## WHAT YOU SHOULD DO
Every line from the one containing "1.040918617101024893e+03,5.205306399999999485e+02" to the one containing "1.043933008931185896e+03,5.205306399999999485e+02" in the records below, both included, must be set down exactly, and no other line.

(Stored data entries)
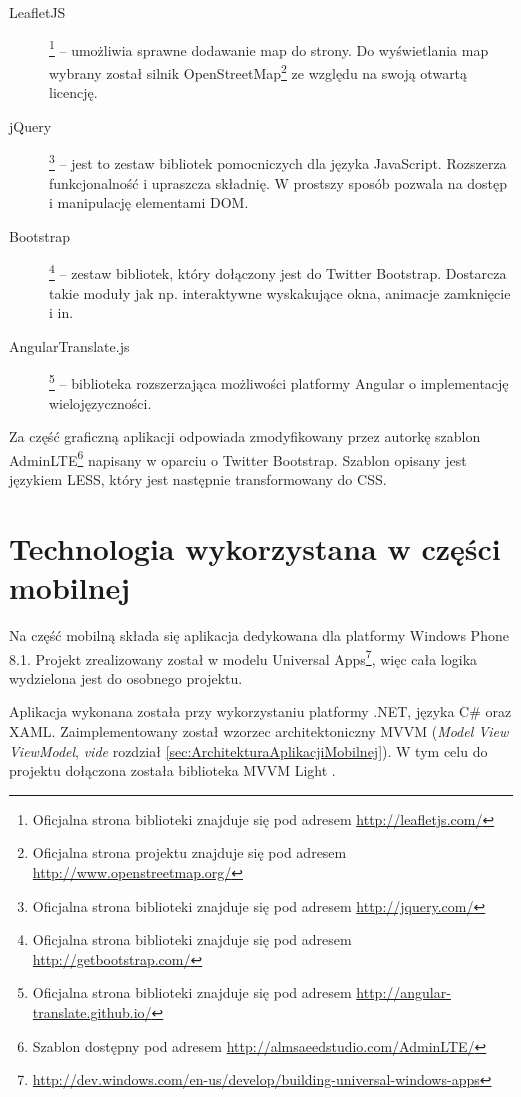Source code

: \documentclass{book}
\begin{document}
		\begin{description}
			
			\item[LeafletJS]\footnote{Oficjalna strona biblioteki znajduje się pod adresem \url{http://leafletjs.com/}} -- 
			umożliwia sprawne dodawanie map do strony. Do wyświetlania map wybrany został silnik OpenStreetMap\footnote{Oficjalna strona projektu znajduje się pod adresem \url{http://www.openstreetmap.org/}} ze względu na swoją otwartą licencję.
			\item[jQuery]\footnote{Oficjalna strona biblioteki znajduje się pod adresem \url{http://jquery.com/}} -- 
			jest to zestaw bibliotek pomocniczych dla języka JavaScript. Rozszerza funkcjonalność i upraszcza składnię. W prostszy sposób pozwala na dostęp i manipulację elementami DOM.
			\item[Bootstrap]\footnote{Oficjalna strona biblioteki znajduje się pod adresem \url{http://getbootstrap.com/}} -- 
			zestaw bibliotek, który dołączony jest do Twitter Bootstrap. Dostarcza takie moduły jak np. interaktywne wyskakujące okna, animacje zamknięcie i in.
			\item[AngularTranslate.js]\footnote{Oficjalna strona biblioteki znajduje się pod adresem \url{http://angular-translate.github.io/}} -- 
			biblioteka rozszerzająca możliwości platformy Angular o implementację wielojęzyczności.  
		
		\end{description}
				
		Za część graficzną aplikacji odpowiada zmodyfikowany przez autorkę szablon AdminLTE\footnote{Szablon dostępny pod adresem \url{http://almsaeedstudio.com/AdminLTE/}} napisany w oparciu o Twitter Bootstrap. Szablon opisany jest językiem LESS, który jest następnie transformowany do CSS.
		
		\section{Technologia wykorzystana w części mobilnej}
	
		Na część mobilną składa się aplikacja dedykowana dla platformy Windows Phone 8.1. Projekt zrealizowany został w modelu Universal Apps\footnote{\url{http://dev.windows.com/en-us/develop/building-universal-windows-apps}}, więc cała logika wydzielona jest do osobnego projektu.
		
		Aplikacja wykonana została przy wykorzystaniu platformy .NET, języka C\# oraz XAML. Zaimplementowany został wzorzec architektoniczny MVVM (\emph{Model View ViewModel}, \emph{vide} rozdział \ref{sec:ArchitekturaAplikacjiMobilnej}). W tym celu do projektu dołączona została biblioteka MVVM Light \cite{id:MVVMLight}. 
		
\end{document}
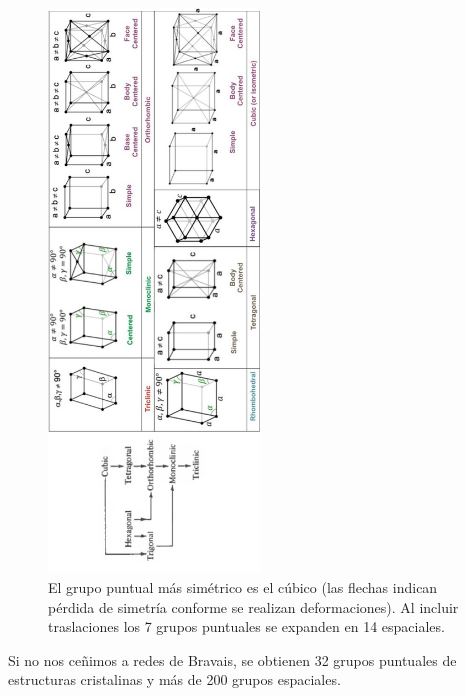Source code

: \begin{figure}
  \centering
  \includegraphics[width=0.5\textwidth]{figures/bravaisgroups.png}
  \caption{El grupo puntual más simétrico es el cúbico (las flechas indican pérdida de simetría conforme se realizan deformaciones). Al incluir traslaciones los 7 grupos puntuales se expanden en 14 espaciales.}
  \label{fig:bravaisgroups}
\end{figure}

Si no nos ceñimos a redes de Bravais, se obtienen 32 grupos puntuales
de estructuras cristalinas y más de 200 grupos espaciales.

* * *

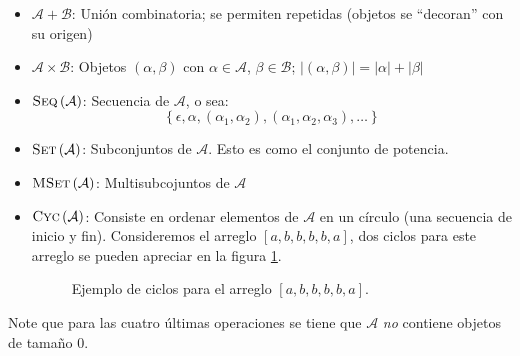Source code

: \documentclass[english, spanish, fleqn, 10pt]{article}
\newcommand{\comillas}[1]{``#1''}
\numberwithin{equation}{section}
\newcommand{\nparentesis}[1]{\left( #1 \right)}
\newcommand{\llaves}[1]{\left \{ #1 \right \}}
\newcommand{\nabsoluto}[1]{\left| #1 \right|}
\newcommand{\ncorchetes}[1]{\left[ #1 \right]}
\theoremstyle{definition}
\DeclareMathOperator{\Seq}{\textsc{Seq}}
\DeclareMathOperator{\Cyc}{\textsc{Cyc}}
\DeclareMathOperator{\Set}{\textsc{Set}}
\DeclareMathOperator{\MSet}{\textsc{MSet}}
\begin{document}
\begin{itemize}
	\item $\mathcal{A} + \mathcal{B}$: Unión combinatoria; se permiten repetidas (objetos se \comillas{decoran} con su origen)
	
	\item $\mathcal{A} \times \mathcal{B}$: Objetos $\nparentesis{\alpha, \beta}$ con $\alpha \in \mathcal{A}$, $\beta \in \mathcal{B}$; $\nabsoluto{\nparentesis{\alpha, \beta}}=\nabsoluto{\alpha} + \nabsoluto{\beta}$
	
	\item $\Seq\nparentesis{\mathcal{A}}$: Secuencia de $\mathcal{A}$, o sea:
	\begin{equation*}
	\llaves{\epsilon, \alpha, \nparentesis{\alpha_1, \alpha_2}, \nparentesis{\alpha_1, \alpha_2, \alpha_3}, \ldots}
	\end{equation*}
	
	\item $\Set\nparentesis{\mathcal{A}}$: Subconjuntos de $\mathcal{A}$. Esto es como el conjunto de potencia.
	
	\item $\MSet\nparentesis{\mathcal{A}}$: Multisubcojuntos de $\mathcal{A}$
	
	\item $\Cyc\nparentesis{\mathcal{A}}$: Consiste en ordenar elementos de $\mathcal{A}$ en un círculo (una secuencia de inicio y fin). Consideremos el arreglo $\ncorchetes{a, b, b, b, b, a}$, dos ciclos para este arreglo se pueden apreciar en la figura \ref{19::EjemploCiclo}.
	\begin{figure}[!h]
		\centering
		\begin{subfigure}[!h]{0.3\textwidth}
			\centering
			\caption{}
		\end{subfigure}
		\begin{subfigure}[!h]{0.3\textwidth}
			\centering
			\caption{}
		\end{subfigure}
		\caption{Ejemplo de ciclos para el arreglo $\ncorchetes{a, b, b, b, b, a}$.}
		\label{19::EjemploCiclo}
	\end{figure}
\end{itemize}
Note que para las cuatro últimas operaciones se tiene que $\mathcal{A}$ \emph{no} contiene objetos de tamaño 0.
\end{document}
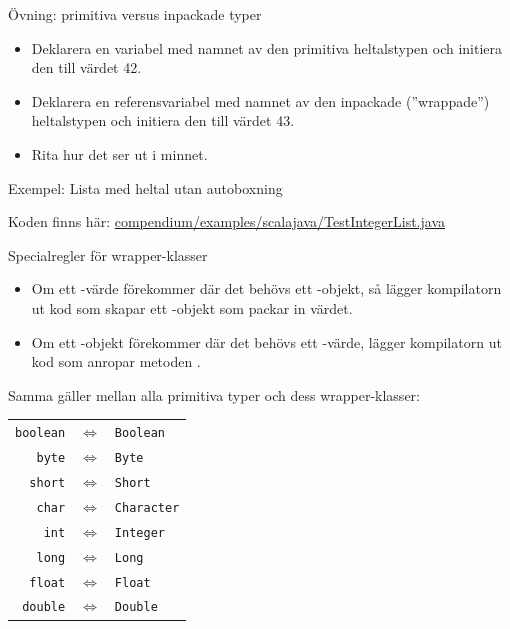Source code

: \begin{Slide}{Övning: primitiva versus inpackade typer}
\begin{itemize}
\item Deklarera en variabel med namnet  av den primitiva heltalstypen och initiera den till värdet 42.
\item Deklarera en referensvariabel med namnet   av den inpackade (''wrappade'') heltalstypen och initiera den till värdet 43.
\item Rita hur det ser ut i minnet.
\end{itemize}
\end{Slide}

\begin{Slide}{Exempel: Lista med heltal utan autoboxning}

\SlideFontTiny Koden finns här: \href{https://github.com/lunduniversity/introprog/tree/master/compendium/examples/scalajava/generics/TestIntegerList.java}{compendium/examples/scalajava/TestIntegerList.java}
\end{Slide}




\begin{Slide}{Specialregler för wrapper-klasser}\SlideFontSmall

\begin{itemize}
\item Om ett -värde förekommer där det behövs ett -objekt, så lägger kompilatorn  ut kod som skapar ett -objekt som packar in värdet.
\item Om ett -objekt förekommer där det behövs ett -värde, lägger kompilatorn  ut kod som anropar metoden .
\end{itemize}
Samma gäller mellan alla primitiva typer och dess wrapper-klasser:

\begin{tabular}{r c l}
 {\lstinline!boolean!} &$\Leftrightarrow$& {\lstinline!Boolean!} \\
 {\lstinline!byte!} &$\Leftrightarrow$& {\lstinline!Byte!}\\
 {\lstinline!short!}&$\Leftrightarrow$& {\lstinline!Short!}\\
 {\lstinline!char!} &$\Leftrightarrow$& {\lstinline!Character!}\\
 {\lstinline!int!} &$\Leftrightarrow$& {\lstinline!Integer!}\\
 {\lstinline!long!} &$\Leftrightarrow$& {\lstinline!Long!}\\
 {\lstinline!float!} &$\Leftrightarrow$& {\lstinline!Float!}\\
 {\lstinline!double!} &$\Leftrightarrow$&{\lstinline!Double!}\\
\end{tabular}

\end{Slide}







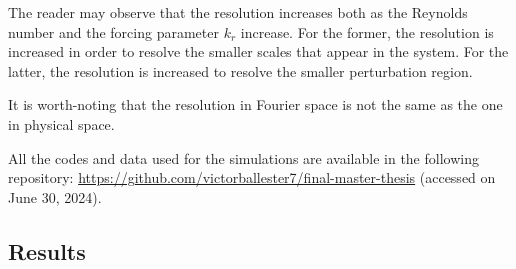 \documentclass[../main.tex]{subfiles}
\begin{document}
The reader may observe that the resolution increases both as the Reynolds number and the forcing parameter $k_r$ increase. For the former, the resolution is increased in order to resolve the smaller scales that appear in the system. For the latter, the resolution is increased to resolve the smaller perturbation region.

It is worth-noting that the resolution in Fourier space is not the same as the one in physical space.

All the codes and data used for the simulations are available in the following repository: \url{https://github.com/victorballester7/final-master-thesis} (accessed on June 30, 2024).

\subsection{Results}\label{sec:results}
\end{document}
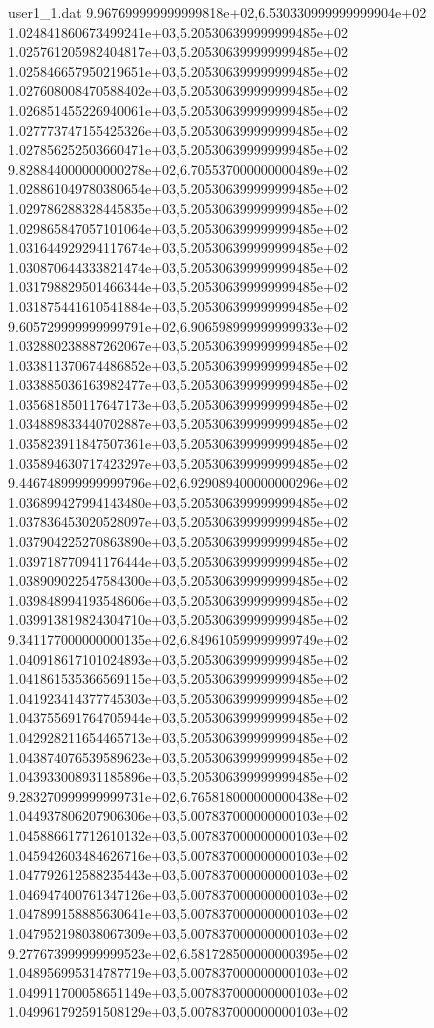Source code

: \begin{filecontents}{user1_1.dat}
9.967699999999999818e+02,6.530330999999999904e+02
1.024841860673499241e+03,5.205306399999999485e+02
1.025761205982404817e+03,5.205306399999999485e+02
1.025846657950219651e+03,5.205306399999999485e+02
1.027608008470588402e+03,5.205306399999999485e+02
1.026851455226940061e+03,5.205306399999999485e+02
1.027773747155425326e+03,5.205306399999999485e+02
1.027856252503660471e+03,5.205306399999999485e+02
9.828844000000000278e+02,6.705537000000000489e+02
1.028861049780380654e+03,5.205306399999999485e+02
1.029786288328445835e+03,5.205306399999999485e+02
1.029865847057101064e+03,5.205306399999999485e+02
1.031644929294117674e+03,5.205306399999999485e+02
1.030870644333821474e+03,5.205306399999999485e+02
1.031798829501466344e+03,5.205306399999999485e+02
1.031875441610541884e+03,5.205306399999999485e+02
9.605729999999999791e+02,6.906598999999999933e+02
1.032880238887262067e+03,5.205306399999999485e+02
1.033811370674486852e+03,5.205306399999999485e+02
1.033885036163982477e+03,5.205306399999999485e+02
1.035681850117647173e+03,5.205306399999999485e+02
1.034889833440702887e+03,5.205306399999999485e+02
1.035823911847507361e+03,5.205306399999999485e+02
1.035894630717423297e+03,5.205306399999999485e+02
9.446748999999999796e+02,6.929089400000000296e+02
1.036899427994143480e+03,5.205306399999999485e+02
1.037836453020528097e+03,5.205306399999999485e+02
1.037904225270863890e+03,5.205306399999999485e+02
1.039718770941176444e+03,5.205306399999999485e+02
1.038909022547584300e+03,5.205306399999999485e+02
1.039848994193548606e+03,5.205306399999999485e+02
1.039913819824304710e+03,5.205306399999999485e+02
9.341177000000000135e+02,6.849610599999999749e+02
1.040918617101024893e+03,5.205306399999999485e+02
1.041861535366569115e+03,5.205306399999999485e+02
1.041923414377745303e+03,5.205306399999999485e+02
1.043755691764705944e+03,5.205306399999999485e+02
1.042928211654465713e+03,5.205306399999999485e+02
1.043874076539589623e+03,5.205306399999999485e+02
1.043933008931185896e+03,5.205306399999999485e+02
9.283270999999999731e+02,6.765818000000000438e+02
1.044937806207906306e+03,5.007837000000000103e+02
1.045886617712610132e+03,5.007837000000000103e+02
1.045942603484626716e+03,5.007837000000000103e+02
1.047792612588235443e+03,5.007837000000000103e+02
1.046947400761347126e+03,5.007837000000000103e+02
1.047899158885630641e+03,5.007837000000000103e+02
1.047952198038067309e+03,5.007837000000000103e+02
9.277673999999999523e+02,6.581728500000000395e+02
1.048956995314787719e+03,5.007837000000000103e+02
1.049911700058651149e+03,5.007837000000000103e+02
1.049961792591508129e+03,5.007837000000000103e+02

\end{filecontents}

## ANSWER BOX
1.040918617101024893e+03,5.205306399999999485e+02
1.041861535366569115e+03,5.205306399999999485e+02
1.041923414377745303e+03,5.205306399999999485e+02
1.043755691764705944e+03,5.205306399999999485e+02
1.042928211654465713e+03,5.205306399999999485e+02
1.043874076539589623e+03,5.205306399999999485e+02
1.043933008931185896e+03,5.205306399999999485e+02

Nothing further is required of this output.